After the biopsy, the patient was commenced on IV steroids for 3 days, followed by oral tapering. Subsequently, he showed a gradual and progressive improvement of weakness and dysphasia. On cognitive assessment, he showed disinhibition and executive dysfunction, which also subsequently progressively improved. MRI brain scans performed at 7 and 15 weeks from admission showed marked improvement and reduction in size of the multifocal lesions and associated edema. Nine months after presentation, the patient has residual mild proximal weakness with hyperreflexia in the left leg and a residual right superior quadrantanopia. MRI shows residual small subcortical matured lesions with hemosiderin staining, with no contrast enhancement or surrounding edema.
DISCUSSION
We report a case of acute-onset multifocal microvascular thrombotic, noninflammatory pathology affecting the CNS, which began shortly after a single tocilizumab infusion in a patient with severe RA on no other medications. We speculate that the single administration of the IL-6-R blocker tocilizumab, in combination with the patient's underlying autoimmune disease (RA) and Factor V Leiden heterozygosity, triggered an immune-mediated vasculopathic reaction, possibly by blocking an autoregulatory and inhibitory pathway and leading to a disinhibited provasculopathic autoimmune state. This is consistent with the antithrombotic/fibrinolytic effects of tocilizumab through its action on Factor XIII, chemerin, and plasminogen activator inhibitor 1.4,5 Furthermore, the membrane-bound IL-6-R is expressed in the brain microvasculature.6
This case differs from 2 previously described cases of encephalopathy following tocilizumab therapy.
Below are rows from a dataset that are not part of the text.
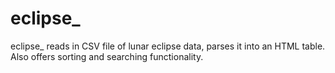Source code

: # eclipse_
eclipse_ reads in CSV file of lunar eclipse data, parses it into an HTML table. Also offers sorting and searching functionality.
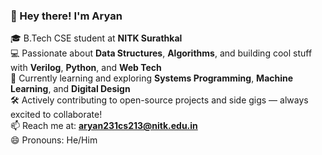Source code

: ### 👋 Hey there! I'm Aryan

🎓 B.Tech CSE student at **NITK Surathkal**  
💻 Passionate about **Data Structures**, **Algorithms**, and building cool stuff with **Verilog**, **Python**, and **Web Tech**  
🌱 Currently learning and exploring **Systems Programming**, **Machine Learning**, and **Digital Design**  
🛠️ Actively contributing to open-source projects and side gigs — always excited to collaborate!  
📫 Reach me at: **aryan231cs213@nitk.edu.in**  
😄 Pronouns: He/Him  
<!---
r-d-Aryan/r-d-Aryan is a ✨ special ✨ repository because its `README.md` (this file) appears on your GitHub profile.
You can click the Preview link to take a look at your changes.
--->
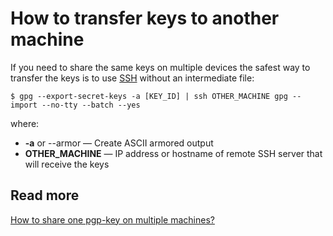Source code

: 
# How to transfer keys to another machine

If you need to share the same keys on multiple devices the safest way to transfer the keys is to use [SSH](../../linux/ssh.md) without an intermediate file:

    $ gpg --export-secret-keys -a [KEY_ID] | ssh OTHER_MACHINE gpg --import --no-tty --batch --yes

where:

- **-a** or --armor — Create ASCII armored output
- **OTHER_MACHINE** — IP address or hostname of remote SSH server that will receive the keys

## Read more

[How to share one pgp-key on multiple machines?](https://askubuntu.com/questions/32438/how-to-share-one-pgp-key-on-multiple-machines)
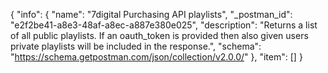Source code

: {
  "info": {
    "name": "7digital Purchasing API playlists",
    "_postman_id": "e2f2be41-a8e3-48af-a8ec-a887e380e025",
    "description": "Returns a list of all public playlists. If an oauth_token is provided then also given users private playlists will be included in the response.",
    "schema": "https://schema.getpostman.com/json/collection/v2.0.0/"
  },
  "item": []
}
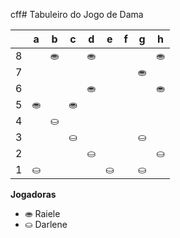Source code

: cff# Tabuleiro do Jogo de Dama

|   | a | b | c | d | e | f | g | h |
|---|---|---|---|---|---|---|---|---|
| 8 |   | ⛂ |   | ⛂ |   |  |   | ⛂ |
| 7 | |   | |   |	 |   | ⛂ |   |
| 6 |   |  	|   |⛂  |   |  |   | ⛂ |
| 5 |  ⛂ |   |  ⛂	 |   |   |   |  |   |
| 4 |   |  ⛀	 |   |  		 |   |  	 |   |   |
| 3 | 	 |	   | ⛀ |   |  |   | ⛀ |   |
| 2 |   |  |   |  ⛀	|   |  |   | ⛀ |
| 1 | ⛀ |   |  |   | ⛀ |   | ⛀ |   |

**Jogadoras**


- ⛂ Raiele
- ⛀ Darlene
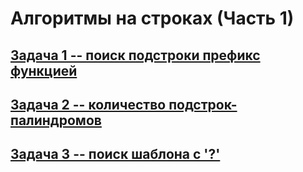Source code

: # Алгоритмы на строках (Часть 1)

## [Задача 1 -- поиск подстроки префикс функцией](Task1/)

## [Задача 2 -- количество подстрок-палиндромов](Task2/)

## [Задача 3 -- поиск шаблона с '?'](Task3/)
In these cases, the onset of neurologic symptoms was gradual, occurring after 3 and 40 months, respectively, from the initiation of tocilizumab, the presentation was predominantly cognitive, brain imaging showed nonfocal widespread lesions restricted to the white matter,2,3 and histopathology revealed diffuse perivascular lymphocytic infiltration.2 It also differs from previous cases presenting neurologic side effects following tumor necrosis factor–α antagonists.7
The potential side effect of cerebral multifocal microangiopathy secondary to tocilizumab may be effectively treated with discontinuation of the drug.
ACKNOWLEDGMENT
The authors thank the patient and his family.
AUTHOR CONTRIBUTIONS
P. Jewell: drafting/revising the manuscript, accepts responsibility for conduct of research and final approval, acquisition of data. O. Ansorge: drafting/revising the manuscript, accepts responsibility for conduct of research and final approval, acquisition of data. W. Kuker: drafting/revising the manuscript, accepts responsibility for conduct of research and final approval, acquisition of data. S.R. Irani: drafting/revising the manuscript, accepts responsibility for conduct of research and final approval, acquisition of data, study supervision. G. Zamboni: drafting/revising the manuscript, accepts responsibility for conduct of research and final approval, acquisition of data, study supervision.
STUDY FUNDING
No targeted funding reported.
DISCLOSURES
P. Jewell reports no disclosures. O. Ansorge has received funding for travel from Simons Foundation, New York, and receives research support from NIHR Biomedical Research Centre, Medical Research Council, and the Motor Neurone Disease Association. W. Kuker serves on the editorial board of Neuroradiology. S.R. Irani serves on scientific advisory boards for the Encephalitis Society and MedImmune Ltd.; has received honoraria for speaking at scientific conferences; is a co-applicant and receives royalties on a patent application licensed to Euroimmun AG for the development of assays for LGI1 and other VGKC-complex antibodies; receives associated royalties from ISIS Ltd for the VGKC-complex antibody patent; serves as a consultant for MedImmune Ltd.; receives/has received research support from the Wellcome Trust, the Fulbright UK-US commission, and the MS Society; and has received a NIHR fellowship, Department of Health, UK, to fund his DPhil/PhD. G. Zamboni reports no disclosures. Full disclosure form information provided by the authors is available with the full text of this article at Neurology.org/cp.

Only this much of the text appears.